▶ _To do_
Find each line below containing the word "align" and copy it.

Stored data entries
⁂
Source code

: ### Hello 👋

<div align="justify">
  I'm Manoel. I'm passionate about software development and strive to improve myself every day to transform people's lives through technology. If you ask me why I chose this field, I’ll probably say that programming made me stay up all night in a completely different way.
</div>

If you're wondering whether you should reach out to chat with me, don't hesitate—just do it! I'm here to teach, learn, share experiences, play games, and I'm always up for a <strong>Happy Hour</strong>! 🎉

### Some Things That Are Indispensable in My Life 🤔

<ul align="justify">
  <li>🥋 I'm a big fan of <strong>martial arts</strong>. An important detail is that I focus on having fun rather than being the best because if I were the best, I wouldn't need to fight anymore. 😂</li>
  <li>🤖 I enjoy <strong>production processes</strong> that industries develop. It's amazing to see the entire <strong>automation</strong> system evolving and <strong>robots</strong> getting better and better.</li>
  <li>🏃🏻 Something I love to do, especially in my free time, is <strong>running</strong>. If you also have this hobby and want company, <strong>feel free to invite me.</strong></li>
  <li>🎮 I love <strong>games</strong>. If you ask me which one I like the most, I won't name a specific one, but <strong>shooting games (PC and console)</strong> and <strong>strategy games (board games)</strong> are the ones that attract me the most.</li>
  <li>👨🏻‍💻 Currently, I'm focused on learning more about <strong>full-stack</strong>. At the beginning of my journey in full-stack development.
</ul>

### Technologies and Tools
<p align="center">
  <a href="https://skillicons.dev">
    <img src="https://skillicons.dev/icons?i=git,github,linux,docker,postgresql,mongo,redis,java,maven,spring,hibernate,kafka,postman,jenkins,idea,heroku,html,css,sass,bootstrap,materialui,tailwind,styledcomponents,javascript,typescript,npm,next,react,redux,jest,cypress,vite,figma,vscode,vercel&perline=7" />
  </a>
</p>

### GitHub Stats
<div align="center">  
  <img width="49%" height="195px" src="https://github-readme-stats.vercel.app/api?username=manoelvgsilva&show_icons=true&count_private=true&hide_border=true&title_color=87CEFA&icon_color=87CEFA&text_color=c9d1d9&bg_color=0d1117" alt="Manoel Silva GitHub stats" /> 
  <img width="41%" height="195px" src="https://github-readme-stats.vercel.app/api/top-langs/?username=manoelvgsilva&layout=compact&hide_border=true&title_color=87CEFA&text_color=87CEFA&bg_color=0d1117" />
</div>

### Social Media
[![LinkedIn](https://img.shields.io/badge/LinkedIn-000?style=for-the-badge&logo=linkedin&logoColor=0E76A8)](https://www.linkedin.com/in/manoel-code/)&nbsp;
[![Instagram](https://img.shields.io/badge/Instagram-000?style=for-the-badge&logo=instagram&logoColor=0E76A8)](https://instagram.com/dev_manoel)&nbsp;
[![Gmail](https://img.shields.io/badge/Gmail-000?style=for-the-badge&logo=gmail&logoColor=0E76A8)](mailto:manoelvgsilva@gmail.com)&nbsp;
⁂
▶ _Result of this task_
<div align="justify">
<ul align="justify">
<p align="center">
<div align="center">  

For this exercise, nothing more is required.